----- DATA -----

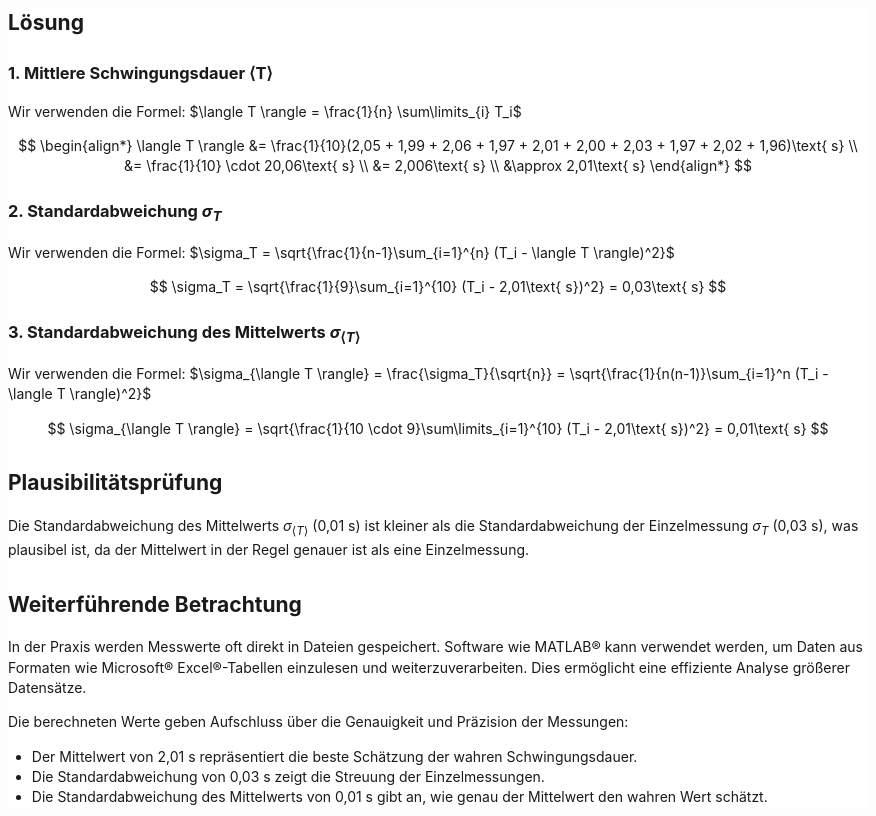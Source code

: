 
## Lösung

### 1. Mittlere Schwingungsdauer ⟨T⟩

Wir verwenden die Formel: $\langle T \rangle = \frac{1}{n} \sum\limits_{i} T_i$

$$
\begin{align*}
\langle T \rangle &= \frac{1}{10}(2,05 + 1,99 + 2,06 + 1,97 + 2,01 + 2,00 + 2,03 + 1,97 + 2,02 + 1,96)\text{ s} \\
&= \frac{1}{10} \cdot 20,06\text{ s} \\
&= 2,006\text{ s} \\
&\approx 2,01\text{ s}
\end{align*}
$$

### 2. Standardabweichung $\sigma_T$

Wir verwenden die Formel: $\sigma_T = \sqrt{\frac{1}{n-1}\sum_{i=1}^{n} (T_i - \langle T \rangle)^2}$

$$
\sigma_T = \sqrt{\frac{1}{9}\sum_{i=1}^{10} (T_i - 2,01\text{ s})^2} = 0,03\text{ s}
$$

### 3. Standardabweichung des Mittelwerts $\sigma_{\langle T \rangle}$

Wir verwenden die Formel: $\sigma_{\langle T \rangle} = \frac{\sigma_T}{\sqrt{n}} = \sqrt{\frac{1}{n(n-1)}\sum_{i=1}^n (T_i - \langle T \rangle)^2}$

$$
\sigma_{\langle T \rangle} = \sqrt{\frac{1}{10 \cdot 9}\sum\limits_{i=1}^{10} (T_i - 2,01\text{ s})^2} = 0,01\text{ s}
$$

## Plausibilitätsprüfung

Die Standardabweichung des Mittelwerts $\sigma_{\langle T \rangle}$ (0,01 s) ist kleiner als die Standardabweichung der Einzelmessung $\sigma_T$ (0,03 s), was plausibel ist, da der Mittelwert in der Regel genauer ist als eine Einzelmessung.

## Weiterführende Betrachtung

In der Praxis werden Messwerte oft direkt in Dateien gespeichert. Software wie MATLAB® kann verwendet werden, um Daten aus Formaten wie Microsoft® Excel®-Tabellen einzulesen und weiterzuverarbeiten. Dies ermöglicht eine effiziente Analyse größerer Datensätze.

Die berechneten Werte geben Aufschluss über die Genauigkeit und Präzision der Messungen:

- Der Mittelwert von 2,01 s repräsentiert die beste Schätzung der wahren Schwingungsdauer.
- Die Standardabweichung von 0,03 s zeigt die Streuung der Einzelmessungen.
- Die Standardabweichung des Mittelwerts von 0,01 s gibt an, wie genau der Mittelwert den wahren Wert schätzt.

-----

§ **EXERCISE GOAL**
Give again exactly the lines running from the beginning of the material above through the line that contains "### 2. Standardabweichung $\sigma_T$", and leave out every picture.

§ **ANSWER TO THIS PROBLEM**
Source code

: 
## Lösung

### 1. Mittlere Schwingungsdauer ⟨T⟩

Wir verwenden die Formel: $\langle T \rangle = \frac{1}{n} \sum\limits_{i} T_i$

$$
\begin{align*}
\langle T \rangle &= \frac{1}{10}(2,05 + 1,99 + 2,06 + 1,97 + 2,01 + 2,00 + 2,03 + 1,97 + 2,02 + 1,96)\text{ s} \\
&= \frac{1}{10} \cdot 20,06\text{ s} \\
&= 2,006\text{ s} \\
&\approx 2,01\text{ s}
\end{align*}
$$

### 2. Standardabweichung $\sigma_T$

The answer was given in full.